Slovenia CPI YoY growth rate (June 2015 – June 2025, %)
Source: SURS, InterCapital Research
In the first half of 2025, prices increased by 2.6%, slightly above the 2.3% recorded in the same period last year. The strongest growth was recorded in recreation and culture, which rose by 8.4%, followed by restaurants and hotels, food, healthcare, and alcohol and tobacco. The only major component in decline was housing and utilities.
The data confirms that Slovenia remains in a balanced inflation environment. Short-term pressures are visible, but structurally there is no indication of overheating or persistent price drift.
The harmonised index of consumer prices in the EU (HICP)
Measured by the harmonised index of consumer prices, Croatia recorded a YoY increase of 4.4% in June 2025, with a 0.8% monthly rise. This places Croatia firmly in the upper tier of euro area inflation performers, alongside Estonia at 5.2% and Slovakia at 4.6%. While the tourist season clearly affects these numbers, the broader inflationary impulse comes from within. Strong wage growth, fiscal spending, and robust domestic demand continue to fuel the divergence. Despite the official projection of a 3.0% average for the year, Croatia remains well above that trajectory for now.
The harmonised index of consumer prices in the EU (HICP)
Source: Eurostat, InterCapital Research
Slovenia’s HICP came in at 2.5% YoY and 0.6% MoM. The gap between HICP and the national CPI is minimal, indicating that external tourism and foreign demand are not distorting the index. Services rose by 4.0% YoY, goods by 1.6%, while durable goods prices declined by 0.7%. Non-durables rose by 2.5% and semi-durables by 0.7%. Slovenia continues to reflect price movements in line with euro area averages and shows no signs of underlying inflation instability.
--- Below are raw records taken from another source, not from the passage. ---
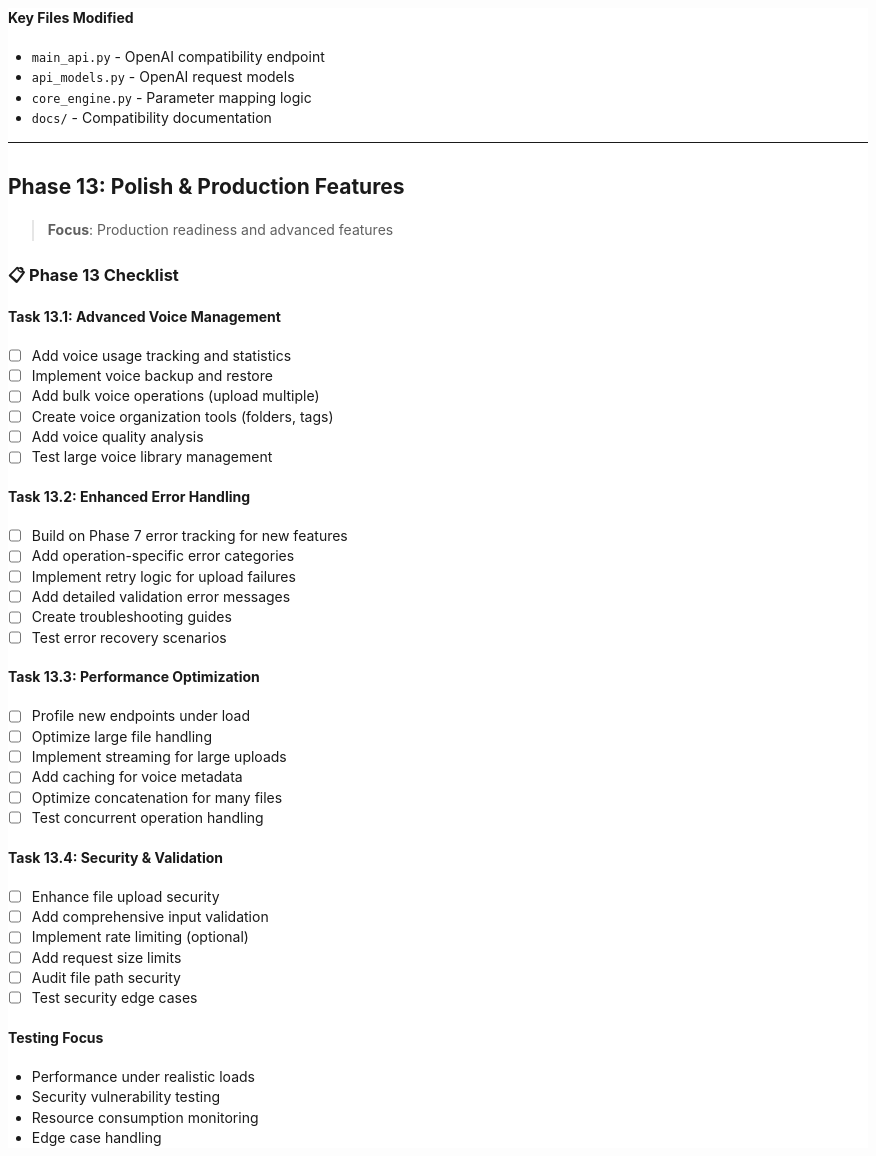 #### **Key Files Modified**
- `main_api.py` - OpenAI compatibility endpoint
- `api_models.py` - OpenAI request models
- `core_engine.py` - Parameter mapping logic
- `docs/` - Compatibility documentation

---

## **Phase 13: Polish & Production Features**
> **Focus**: Production readiness and advanced features

### **📋 Phase 13 Checklist**

#### **Task 13.1: Advanced Voice Management**
- [ ] Add voice usage tracking and statistics
- [ ] Implement voice backup and restore
- [ ] Add bulk voice operations (upload multiple)
- [ ] Create voice organization tools (folders, tags)
- [ ] Add voice quality analysis
- [ ] Test large voice library management

#### **Task 13.2: Enhanced Error Handling**
- [ ] Build on Phase 7 error tracking for new features
- [ ] Add operation-specific error categories
- [ ] Implement retry logic for upload failures
- [ ] Add detailed validation error messages
- [ ] Create troubleshooting guides
- [ ] Test error recovery scenarios

#### **Task 13.3: Performance Optimization**
- [ ] Profile new endpoints under load
- [ ] Optimize large file handling
- [ ] Implement streaming for large uploads
- [ ] Add caching for voice metadata
- [ ] Optimize concatenation for many files
- [ ] Test concurrent operation handling

#### **Task 13.4: Security & Validation**
- [ ] Enhance file upload security
- [ ] Add comprehensive input validation
- [ ] Implement rate limiting (optional)
- [ ] Add request size limits
- [ ] Audit file path security
- [ ] Test security edge cases

#### **Testing Focus**
- Performance under realistic loads
- Security vulnerability testing
- Resource consumption monitoring
- Edge case handling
All in all, the divergence between Croatia and Slovenia underscores the growing fragmentation of inflation dynamics within the euro area. Croatia continues to experience persistent, structurally driven inflation, supported by strong wage growth, resilient domestic demand, and intensified tourism activity. Slovenia, in comparison, shows a more cyclical and seasonally influenced inflation pattern, with underlying trends that remain relatively well anchored. Although both economies operate under the same monetary framework, their domestic fundamentals are clearly pulling them in different directions. This divergence is not just temporary but increasingly structural, and it is likely to shape how each economy responds to further policy moves and macro shifts in the quarters ahead.